### THE TASK:
Output range, inclusive: from the line containing "<types-def> ::= ( :types" to the line containing "<functions-def> ::= ( :functions". Restate those lines from the data below word for word and only those.

[Collected data]
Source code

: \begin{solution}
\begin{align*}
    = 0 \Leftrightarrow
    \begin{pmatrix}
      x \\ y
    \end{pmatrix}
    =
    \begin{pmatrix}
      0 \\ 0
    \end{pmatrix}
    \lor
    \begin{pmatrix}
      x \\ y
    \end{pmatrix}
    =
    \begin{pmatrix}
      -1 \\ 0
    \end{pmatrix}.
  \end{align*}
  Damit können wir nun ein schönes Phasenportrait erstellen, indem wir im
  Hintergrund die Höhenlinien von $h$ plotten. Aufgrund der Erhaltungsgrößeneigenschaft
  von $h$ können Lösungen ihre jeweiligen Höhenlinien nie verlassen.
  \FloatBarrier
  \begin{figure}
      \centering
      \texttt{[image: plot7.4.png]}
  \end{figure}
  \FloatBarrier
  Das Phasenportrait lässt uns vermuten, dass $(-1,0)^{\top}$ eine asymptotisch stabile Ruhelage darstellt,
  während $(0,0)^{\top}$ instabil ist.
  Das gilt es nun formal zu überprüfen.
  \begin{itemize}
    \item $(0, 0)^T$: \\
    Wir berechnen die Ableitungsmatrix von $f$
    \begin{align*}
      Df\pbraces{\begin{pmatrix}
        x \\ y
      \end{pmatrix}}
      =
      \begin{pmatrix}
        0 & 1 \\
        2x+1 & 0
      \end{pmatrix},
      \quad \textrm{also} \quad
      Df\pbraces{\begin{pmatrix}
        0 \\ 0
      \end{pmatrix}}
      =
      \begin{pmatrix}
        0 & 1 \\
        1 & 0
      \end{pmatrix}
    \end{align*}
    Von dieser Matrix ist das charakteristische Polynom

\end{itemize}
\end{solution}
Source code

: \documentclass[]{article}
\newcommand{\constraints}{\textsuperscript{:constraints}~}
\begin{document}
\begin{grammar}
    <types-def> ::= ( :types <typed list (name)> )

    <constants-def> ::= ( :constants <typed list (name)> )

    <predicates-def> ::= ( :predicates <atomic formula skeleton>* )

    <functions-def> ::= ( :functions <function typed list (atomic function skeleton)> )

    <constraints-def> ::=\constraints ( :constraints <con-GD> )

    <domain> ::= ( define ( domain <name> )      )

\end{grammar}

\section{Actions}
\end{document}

### SOLUTION FOR THIS TASK:
    <types-def> ::= ( :types <typed list (name)> )

    <constants-def> ::= ( :constants <typed list (name)> )

    <predicates-def> ::= ( :predicates <atomic formula skeleton>* )

    <functions-def> ::= ( :functions <function typed list (atomic function skeleton)> )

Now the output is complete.